Salmo di Asaf, dato al capo de’ Musici sopra Ghittit. CANTATE lietamente a Dio nostra forza; Date grida di allegrezza all’Iddio di Giacobbe. Prendete a salmeggiare, ed aggiugnetevi il tamburo, La cetera dilettevole, col saltero. Sonate colla tromba alle calendi, Nella nuova luna, al giorno della nostra festa. Perciocchè questo è uno statuto dato ad Israele, Una legge dell’Iddio di Giacobbe. Egli lo costituì per una testimonianza in Giuseppe, Dopo ch’egli fu uscito fuori contro al paese di Egitto; Allora che io udii un linguaggio che io non intendeva. Io ho ritratte, dice Iddio, le sue spalle da’ pesi; Le sue mani si son dipartite dalle corbe. O popol mio, tu gridasti essendo in distretta, ed io te ne trassi fuori; Io ti risposi, stando nel nascondimento del tuono; Io ti provai alle acque di Meriba. Sela.

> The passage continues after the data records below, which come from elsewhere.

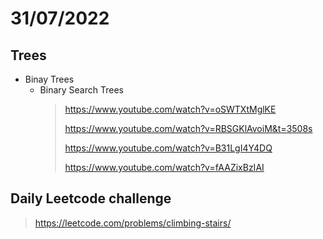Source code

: # 31/07/2022
  ## Trees 
   - Binay Trees
     - Binary Search Trees
        > https://www.youtube.com/watch?v=oSWTXtMglKE
        > 
        > https://www.youtube.com/watch?v=RBSGKlAvoiM&t=3508s
        > 
        > https://www.youtube.com/watch?v=B31LgI4Y4DQ
        > 
        > https://www.youtube.com/watch?v=fAAZixBzIAI
  ## Daily Leetcode challenge
  > https://leetcode.com/problems/climbing-stairs/

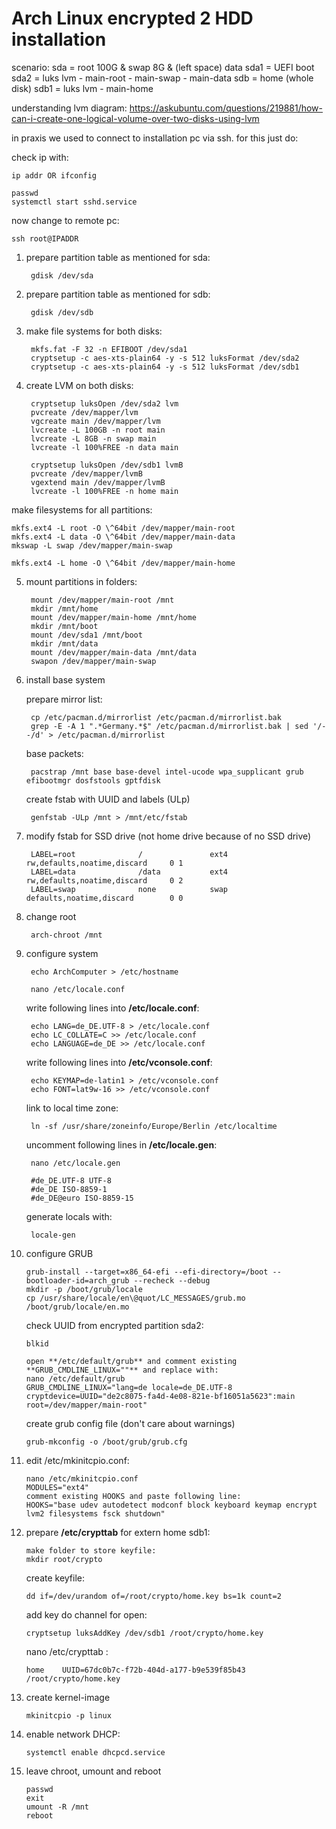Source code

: # Arch Linux encrypted 2 HDD installation


scenario:
	sda = root 100G & swap 8G  & (left space) data
	sda1 = UEFI boot
	sda2 = luks lvm
		- main-root
		- main-swap
		- main-data
	sdb = home (whole disk)
	sdb1 = luks lvm
		- main-home 

understanding lvm diagram: https://askubuntu.com/questions/219881/how-can-i-create-one-logical-volume-over-two-disks-using-lvm

in praxis we used to connect to installation pc via ssh. for this just do:

check ip with:

	ip addr OR ifconfig

	passwd
	systemctl start sshd.service
	
now change to remote pc:

	ssh root@IPADDR

1. prepare partition table as mentioned for sda:

		gdisk /dev/sda
	
2. prepare partition table as mentioned for sdb:

		gdisk /dev/sdb

3. make file systems for both disks:

		mkfs.fat -F 32 -n EFIBOOT /dev/sda1
		cryptsetup -c aes-xts-plain64 -y -s 512 luksFormat /dev/sda2
		cryptsetup -c aes-xts-plain64 -y -s 512 luksFormat /dev/sdb1
	
4. create LVM on both disks:
	
		cryptsetup luksOpen /dev/sda2 lvm
		pvcreate /dev/mapper/lvm
		vgcreate main /dev/mapper/lvm
		lvcreate -L 100GB -n root main
		lvcreate -L 8GB -n swap main
		lvcreate -l 100%FREE -n data main

		cryptsetup luksOpen /dev/sdb1 lvmB
		pvcreate /dev/mapper/lvmB
		vgextend main /dev/mapper/lvmB 
		lvcreate -l 100%FREE -n home main

make filesystems for all partitions:

	mkfs.ext4 -L root -O \^64bit /dev/mapper/main-root
	mkfs.ext4 -L data -O \^64bit /dev/mapper/main-data
	mkswap -L swap /dev/mapper/main-swap

	mkfs.ext4 -L home -O \^64bit /dev/mapper/main-home

5. mount partitions in folders:
	
		mount /dev/mapper/main-root /mnt
		mkdir /mnt/home
		mount /dev/mapper/main-home /mnt/home
		mkdir /mnt/boot
		mount /dev/sda1 /mnt/boot
		mkdir /mnt/data
		mount /dev/mapper/main-data /mnt/data
		swapon /dev/mapper/main-swap

6. install base system

	prepare mirror list:
	
		cp /etc/pacman.d/mirrorlist /etc/pacman.d/mirrorlist.bak
		grep -E -A 1 ".*Germany.*$" /etc/pacman.d/mirrorlist.bak | sed '/--/d' > /etc/pacman.d/mirrorlist
	
	base packets:
	
		pacstrap /mnt base base-devel intel-ucode wpa_supplicant grub efibootmgr dosfstools gptfdisk
	
	create fstab with UUID and labels (ULp)
	
		genfstab -ULp /mnt > /mnt/etc/fstab  

7. modify fstab for SSD drive (not home drive because of no SSD drive)
	
		LABEL=root              /               ext4            rw,defaults,noatime,discard     0 1
		LABEL=data              /data           ext4            rw,defaults,noatime,discard     0 2
		LABEL=swap              none            swap            defaults,noatime,discard        0 0

8. change root

		arch-chroot /mnt

9. configure system
	
		echo ArchComputer > /etc/hostname

		nano /etc/locale.conf

	write following lines into **/etc/locale.conf**:
	
		echo LANG=de_DE.UTF-8 > /etc/locale.conf
		echo LC_COLLATE=C >> /etc/locale.conf
		echo LANGUAGE=de_DE >> /etc/locale.conf
	
	write following lines into **/etc/vconsole.conf**:
	
		echo KEYMAP=de-latin1 > /etc/vconsole.conf
		echo FONT=lat9w-16 >> /etc/vconsole.conf

	link to local time zone:
	
		ln -sf /usr/share/zoneinfo/Europe/Berlin /etc/localtime

	uncomment following lines in **/etc/locale.gen**:	
	
		nano /etc/locale.gen

		#de_DE.UTF-8 UTF-8
		#de_DE ISO-8859-1
		#de_DE@euro ISO-8859-15

	generate locals with:
	
		locale-gen

10. configure GRUB

		grub-install --target=x86_64-efi --efi-directory=/boot --bootloader-id=arch_grub --recheck --debug
		mkdir -p /boot/grub/locale
		cp /usr/share/locale/en\@quot/LC_MESSAGES/grub.mo /boot/grub/locale/en.mo

	check UUID from encrypted partition sda2:
	
		blkid

		open **/etc/default/grub** and comment existing **GRUB_CMDLINE_LINUX=""** and replace with:
		nano /etc/default/grub
		GRUB_CMDLINE_LINUX="lang=de locale=de_DE.UTF-8 cryptdevice=UUID="de2c8075-fa4d-4e08-821e-bf16051a5623":main root=/dev/mapper/main-root"

	create grub config file (don't care about warnings)
	
		grub-mkconfig -o /boot/grub/grub.cfg

11. edit /etc/mkinitcpio.conf:

		nano /etc/mkinitcpio.conf
		MODULES="ext4"
		comment existing HOOKS and paste following line:
		HOOKS="base udev autodetect modconf block keyboard keymap encrypt lvm2 filesystems fsck shutdown"


12. prepare **/etc/crypttab** for extern home sdb1:
	
		make folder to store keyfile:
		mkdir root/crypto
	
	create keyfile:
	
		dd if=/dev/urandom of=/root/crypto/home.key bs=1k count=2 

	add key do channel for open:
	
		cryptsetup luksAddKey /dev/sdb1 /root/crypto/home.key

	nano /etc/crypttab : 
	
		home	UUID=67dc0b7c-f72b-404d-a177-b9e539f85b43	/root/crypto/home.key 

13. create kernel-image

		mkinitcpio -p linux

14. enable network DHCP:
	
		systemctl enable dhcpcd.service
	

15. leave chroot, umount and reboot
	
		passwd
		exit
		umount -R /mnt
		reboot
	
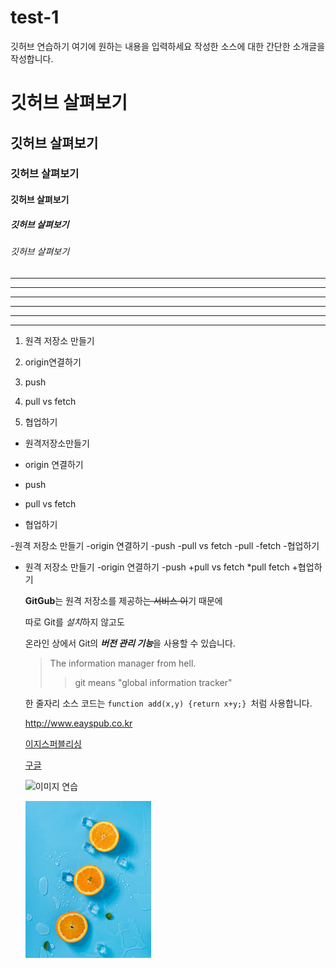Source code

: # test-1
깃허브 연습하기
여기에 원하는 내용을 입력하세요
작성한 소스에 대한 간단한 소개글을 작성합니다.

# 깃허브 살펴보기


## 깃허브 살펴보기


### 깃허브 살펴보기


#### 깃허브 살펴보기


##### 깃허브 살펴보기


###### 깃허브 살펴보기

---

------------

-  -  -

***

********************

* * *

1. 원격 저장소 만들기

2. origin연결하기

3. push

4. pull vs fetch

5. 협업하기


- 원격저장소만들기

- origin 연결하기

- push

- pull vs fetch

- 협업하기


-원격 저장소 만들기
  -origin 연결하기
  -push
-pull vs fetch
  -pull
  -fetch
-협업하기



+ 원격 저장소 만들기
  -origin 연결하기
  -push
  +pull vs fetch
    *pull
    fetch
  +협업하기
  
  
  **GitGub**는 원격 저장소를 제공하~~는 서비스 이~~기 때문에 
  
  
  따로 Git를 *설치*하지 않고도
  
  
  온라인 상에서 Git의 ***버전 관리 기능***을 사용할 수 있습니다.
  
  
  >The information manager from hell.
  >> git means "global information tracker"
  
  
  
  한 줄자리 소스 코드는 `function add(x,y) {return x+y;} `처럼 사용합니다.
  
  
  <http://www.eayspub.co.kr>
  
  [이지스퍼블리싱](http://www.easypub.co.kr)
  
  [구글](https://google.com, "검색 사이트")
  
  
  
  ![이미지 연습](http://kyrieko.dothome.co.kr/images/first.jpg)
  
  
  ![오렌지](./images/orange.jpg)
  
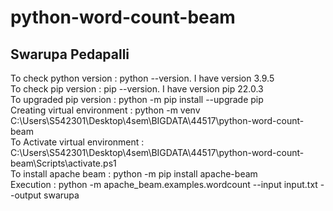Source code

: # python-word-count-beam
## Swarupa Pedapalli
To check python version : python --version. I have version 3.9.5</br>
To check pip version  : pip --version. I have version pip 22.0.3</br>
To upgraded pip version : python -m pip install --upgrade pip</br>
Creating virtual environment : python -m venv C:\Users\S542301\Desktop\4sem\BIGDATA\44517\python-word-count-beam</br>
To Activate virtual environment :  C:\Users\S542301\Desktop\4sem\BIGDATA\44517\python-word-count-beam\Scripts\activate.ps1</br>
To install apache beam : python -m pip install apache-beam</br>
Execution : python -m apache_beam.examples.wordcount --input input.txt --output swarupa


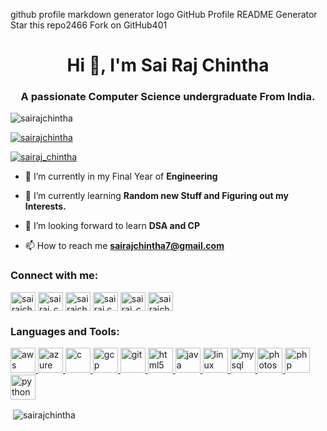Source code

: github profile markdown generator logo
GitHub Profile README Generator
Star this repo2466
Fork on GitHub401
<h1 align="center">Hi 👋, I'm Sai Raj Chintha</h1>
<h3 align="center">A passionate Computer Science undergraduate From India.</h3>

<p align="left"> <img src="https://komarev.com/ghpvc/?username=sairajchintha&label=Profile%20views&color=0e75b6&style=flat" alt="sairajchintha" /> </p>

<p align="left"> <a href="https://github.com/ryo-ma/github-profile-trophy"><img src="https://github-profile-trophy.vercel.app/?username=sairajchintha" alt="sairajchintha" /></a> </p>

<p align="left"> <a href="https://twitter.com/sairaj_chintha" target="blank"><img src="https://img.shields.io/twitter/follow/sairaj_chintha?logo=twitter&style=for-the-badge" alt="sairaj_chintha" /></a> </p>

- 🔭 I’m currently in my Final Year of **Engineering**

- 🌱 I’m currently learning **Random new Stuff and Figuring out my Interests.**

- 👯 I’m looking forward to learn **DSA and CP**

- 📫 How to reach me **sairajchintha7@gmail.com**

<p align="left">
<h3 align="left">Connect with me:</h3>
<a href="https://dev.to/sairajchintha" target="blank"><img align="center" src="https://cdn.jsdelivr.net/npm/simple-icons@3.0.1/icons/dev-dot-to.svg" alt="sairajchintha" height="30" width="40" /></a>
<a href="https://twitter.com/sairaj_chintha" target="blank"><img align="center" src="https://cdn.jsdelivr.net/npm/simple-icons@3.0.1/icons/twitter.svg" alt="sairaj_chintha" height="30" width="40" /></a>
<a href="https://linkedin.com/in/sairajchintha" target="blank"><img align="center" src="https://cdn.jsdelivr.net/npm/simple-icons@3.0.1/icons/linkedin.svg" alt="sairajchintha" height="30" width="40" /></a>
<a href="https://fb.com/sairaj.chintha" target="blank"><img align="center" src="https://cdn.jsdelivr.net/npm/simple-icons@3.0.1/icons/facebook.svg" alt="sairaj.chintha" height="30" width="40" /></a>
<a href="https://instagram.com/sairaj_chintha" target="blank"><img align="center" src="https://cdn.jsdelivr.net/npm/simple-icons@3.0.1/icons/instagram.svg" alt="sairaj_chintha" height="30" width="40" /></a>
<a href="https://www.hackerrank.com/sairajchintha" target="blank"><img align="center" src="https://cdn.jsdelivr.net/npm/simple-icons@3.0.1/icons/hackerrank.svg" alt="sairajchintha" height="30" width="40" /></a>
</p>

<h3 align="left">Languages and Tools:</h3>
<p align="left"> <a href="https://aws.amazon.com" target="_blank"> <img src="https://devicons.github.io/devicon/devicon.git/icons/amazonwebservices/amazonwebservices-original-wordmark.svg" alt="aws" width="40" height="40"/> </a> <a href="https://azure.microsoft.com/en-in/" target="_blank"> <img src="https://www.vectorlogo.zone/logos/microsoft_azure/microsoft_azure-icon.svg" alt="azure" width="40" height="40"/> </a> <a href="https://www.cprogramming.com/" target="_blank"> <img src="https://devicons.github.io/devicon/devicon.git/icons/c/c-original.svg" alt="c" width="40" height="40"/> </a> <a href="https://cloud.google.com" target="_blank"> <img src="https://www.vectorlogo.zone/logos/google_cloud/google_cloud-icon.svg" alt="gcp" width="40" height="40"/> </a> <a href="https://git-scm.com/" target="_blank"> <img src="https://www.vectorlogo.zone/logos/git-scm/git-scm-icon.svg" alt="git" width="40" height="40"/> </a> <a href="https://www.w3.org/html/" target="_blank"> <img src="https://devicons.github.io/devicon/devicon.git/icons/html5/html5-original-wordmark.svg" alt="html5" width="40" height="40"/> </a> <a href="https://www.java.com" target="_blank"> <img src="https://devicons.github.io/devicon/devicon.git/icons/java/java-original-wordmark.svg" alt="java" width="40" height="40"/> </a> <a href="https://www.linux.org/" target="_blank"> <img src="https://devicons.github.io/devicon/devicon.git/icons/linux/linux-original.svg" alt="linux" width="40" height="40"/> </a> <a href="https://www.mysql.com/" target="_blank"> <img src="https://devicons.github.io/devicon/devicon.git/icons/mysql/mysql-original-wordmark.svg" alt="mysql" width="40" height="40"/> </a> <a href="https://www.photoshop.com/en" target="_blank"> <img src="https://devicons.github.io/devicon/devicon.git/icons/photoshop/photoshop-plain.svg" alt="photoshop" width="40" height="40"/> </a> <a href="https://www.php.net" target="_blank"> <img src="https://devicons.github.io/devicon/devicon.git/icons/php/php-original.svg" alt="php" width="40" height="40"/> </a> <a href="https://www.python.org" target="_blank"> <img src="https://devicons.github.io/devicon/devicon.git/icons/python/python-original.svg" alt="python" width="40" height="40"/> </a> </p>

<p>&nbsp;<img align="center" src="https://github-readme-stats.vercel.app/api?username=sairajchintha&show_icons=true" alt="sairajchintha" /></p>
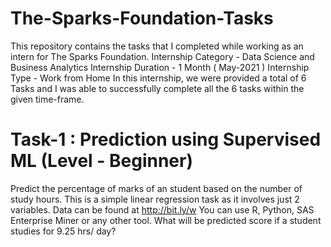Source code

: # The-Sparks-Foundation-Tasks
This repository contains the tasks that I completed while working as an intern for The Sparks Foundation.
Internship Category - Data Science and Business Analytics
Internship Duration - 1 Month ( May-2021 )
Internship Type - Work from Home
In this internship, we were provided a total of 6 Tasks and I was able to successfully complete all the 6 tasks within the given time-frame.

# Task-1 : Prediction using Supervised ML (Level - Beginner)

Predict the percentage of marks of an student based on the number of study hours.
This is a simple linear regression task as it involves just 2 variables.
Data can be found at http://bit.ly/w
You can use R, Python, SAS Enterprise Miner or any other tool.
What will be predicted score if a student studies for 9.25 hrs/ day?
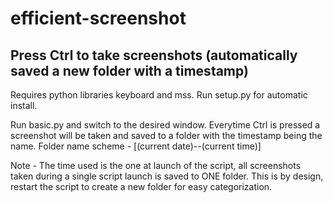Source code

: # efficient-screenshot
## Press Ctrl to take screenshots (automatically saved a new folder with a timestamp)

Requires python libraries keyboard and mss. Run setup.py for automatic install.

Run basic.py and switch to the desired window. Everytime Ctrl is pressed a screenshot will be taken and saved to a folder with the timestamp being the name.
Folder name scheme - [(current date)--(current time)]

Note - The time used is the one at launch of the script, all screenshots taken during a single script launch is saved to ONE folder. This is by design, restart the script to create a new folder for easy categorization.
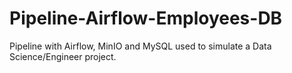# Pipeline-Airflow-Employees-DB
Pipeline with Airflow, MinIO and MySQL used to simulate a Data Science/Engineer project. 
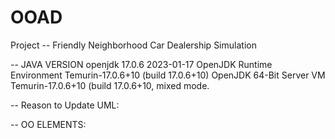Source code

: # OOAD
Project -- Friendly Neighborhood Car Dealership Simulation

-- JAVA VERSION
openjdk 17.0.6 2023-01-17
OpenJDK Runtime Environment Temurin-17.0.6+10 (build 17.0.6+10)
OpenJDK 64-Bit Server VM Temurin-17.0.6+10 (build 17.0.6+10, mixed mode.

-- Reason to Update UML:


-- OO ELEMENTS:


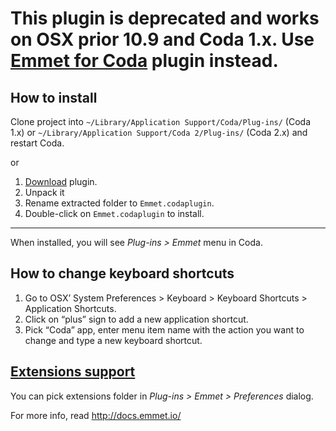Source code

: # This plugin is deprecated and works on OSX prior 10.9 and Coda 1.x. Use [Emmet for Coda](http://emmet.io/download/coda/) plugin instead. #

## How to install ##

Clone project into `~/Library/Application Support/Coda/Plug-ins/` (Coda 1.x) or `~/Library/Application Support/Coda 2/Plug-ins/` (Coda 2.x) and restart Coda.

or

1. [Download](https://github.com/emmetio/Emmet.codaplugin/archive/master.zip) plugin.
2. Unpack it 
3. Rename extracted folder to `Emmet.codaplugin`.
4. Double-click on `Emmet.codaplugin` to install.

----------------

When installed, you will see *Plug-ins > Emmet* menu in Coda.

## How to change keyboard shortcuts ##

1. Go to OSX’ System Preferences > Keyboard > Keyboard Shortcuts > Application Shortcuts.
2. Click on “plus” sign to add a new application shortcut.
3. Pick “Coda” app, enter menu item name with the action you want to change and type a new keyboard shortcut.

## [Extensions support](http://docs.emmet.io/customization/) ##

You can pick extensions folder in *Plug-ins > Emmet > Preferences* dialog.

For more info, read http://docs.emmet.io/
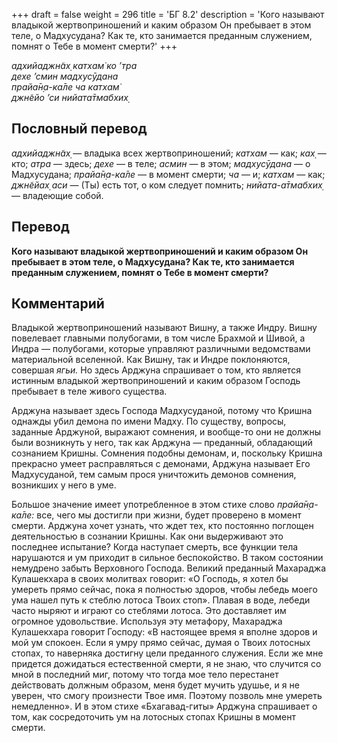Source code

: +++
draft = false
weight = 296
title = 'БГ 8.2'
description = 'Кого называют владыкой жертвоприношений и каким образом Он пребывает в этом теле, о Мадхусудана? Как те, кто занимается преданным служением, помнят о Тебе в момент смерти?'
+++

_адхийаджн̃ах̣ катхам̇ ко ’тра  
дехе ’смин мадхусӯдана  
прайа̄н̣а-ка̄ле ча катхам̇  
джн̃ейо ’си нийата̄тмабхих̣_

## Пословный перевод

_адхийаджн̃ах̣_ — владыка всех жертвоприношений; _катхам_ — как; _ках̣_ — кто; _атра_ — здесь; _дехе_ — в теле; _асмин_ — в этом; _мадхусӯдана_ — о Мадхусудана; _прайа̄н̣а_\-_ка̄ле_ — в момент смерти; _ча_ — и; _катхам_ — как; _джн̃ейах̣_ _аси_ — (Ты) есть тот, о ком следует помнить; _нийата_\-_а̄тмабхих̣_ — владеющие собой.

## Перевод

**Кого называют владыкой жертвоприношений и каким образом Он пребывает в этом теле, о Мадхусудана? Как те, кто занимается преданным служением, помнят о Тебе в момент смерти?**

## Комментарий

Владыкой жертвоприношений называют Вишну, а также Индру. Вишну повелевает главными полубогами, в том числе Брахмой и Шивой, а Индра — полубогами, которые управляют различными ведомствами материальной вселенной. Как Вишну, так и Индре поклоняются, совершая _ягьи._ Но здесь Арджуна спрашивает о том, кто является истинным владыкой жертвоприношений и каким образом Господь пребывает в теле живого существа.

Арджуна называет здесь Господа Мадхусуданой, потому что Кришна однажды убил демона по имени Мадху. По существу, вопросы, заданные Арджуной, выражают сомнения, и вообще-то они не должны были возникнуть у него, так как Арджуна — преданный, обладающий сознанием Кришны. Сомнения подобны демонам, и, поскольку Кришна прекрасно умеет расправляться с демонами, Арджуна называет Его Мадхусуданой, тем самым прося уничтожить демонов сомнения, возникших у него в уме.

Большое значение имеет употребленное в этом стихе слово _прайа̄н̣а-ка̄ле:_ все, чего мы достигли при жизни, будет проверено в момент смерти. Арджуна хочет узнать, что ждет тех, кто постоянно поглощен деятельностью в сознании Кришны. Как они выдерживают это последнее испытание? Когда наступает смерть, все функции тела нарушаются и ум приходит в сильное беспокойство. В таком состоянии немудрено забыть Верховного Господа. Великий преданный Махараджа Кулашекхара в своих молитвах говорит: «О Господь, я хотел бы умереть прямо сейчас, пока я полностью здоров, чтобы лебедь моего ума нашел путь к стеблю лотоса Твоих стоп». Плавая в воде, лебеди часто ныряют и играют со стеблями лотоса. Это доставляет им огромное удовольствие. Используя эту метафору, Махараджа Кулашекхара говорит Господу: «В настоящее время я вполне здоров и мой ум спокоен. Если я умру прямо сейчас, думая о Твоих лотосных стопах, то наверняка достигну цели преданного служения. Если же мне придется дожидаться естественной смерти, я не знаю, что случится со мной в последний миг, потому что тогда мое тело перестанет действовать должным образом, меня будет мучить удушье, и я не уверен, что смогу произнести Твое имя. Поэтому позволь мне умереть немедленно». И в этом стихе «Бхагавад-гиты» Арджуна спрашивает о том, как сосредоточить ум на лотосных стопах Кришны в момент смерти.
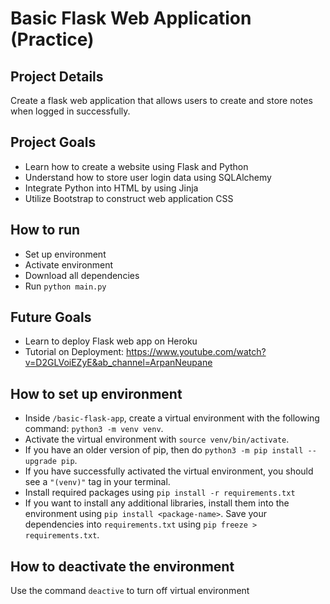 # Basic Flask Web Application (Practice)

## Project Details
Create a flask web application that allows users to create and store notes when logged in successfully.

## Project Goals
* Learn how to create a website using Flask and Python
* Understand how to store user login data using SQLAlchemy
* Integrate Python into HTML by using Jinja
* Utilize Bootstrap to construct web application CSS

## How to run
* Set up environment
* Activate environment
* Download all dependencies
* Run `python main.py`

## Future Goals
* Learn to deploy Flask web app on Heroku
* Tutorial on Deployment: https://www.youtube.com/watch?v=D2GLVoiEZyE&ab_channel=ArpanNeupane

## How to set up environment
* Inside `/basic-flask-app`, create a virtual environment with the following command: `python3 -m venv venv`.
* Activate the virtual environment with `source venv/bin/activate`.
* If you have an older version of pip, then do `python3 -m pip install --upgrade pip`.
* If you have successfully activated the virtual environment, you should see a `"(venv)"` tag in your terminal. 
* Install required packages using `pip install -r requirements.txt`
* If you want to install any additional libraries, install them into the environment using `pip install <package-name>`. Save your dependencies into `requirements.txt` using `pip freeze > requirements.txt`.

## How to deactivate the environment
Use the command `deactive` to turn off virtual environment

Io ti dissi: Ascolta, popol mio, ed io ti farò le mie protestazioni; O Israele, attendessi tu pure a me! Non siavi fra te alcun dio strano, E non adorare alcun dio forestiere. 10 Io sono il Signore Iddio tuo, che ti ho tratto fuor del paese di Egitto; Allarga pur la tua bocca, ed io l’empierò. 11 Ma il mio popolo non ha atteso alla mia voce; Ed Israele non mi ha acconsentito. 12 Onde io li ho abbandonati alla durezza del cuor loro; Acciocchè camminino secondo i lor consigli. 13 Oh! avesse pure ubbidito il mio popolo, E fosse Israele camminato nelle mie vie! 14 Io avrei in uno stante abbattuti i lor nemici, Ed avrei rivolta la mia mano contro a’ loro avversari. 15 Quelli che odiano il Signore si sarebbero infinti inverso loro; E il tempo loro sarebbe durato in perpetuo. 16 E Iddio li avrebbe cibati di grascia di frumento; E dalla roccia, dice egli, io ti avrei satollato di miele.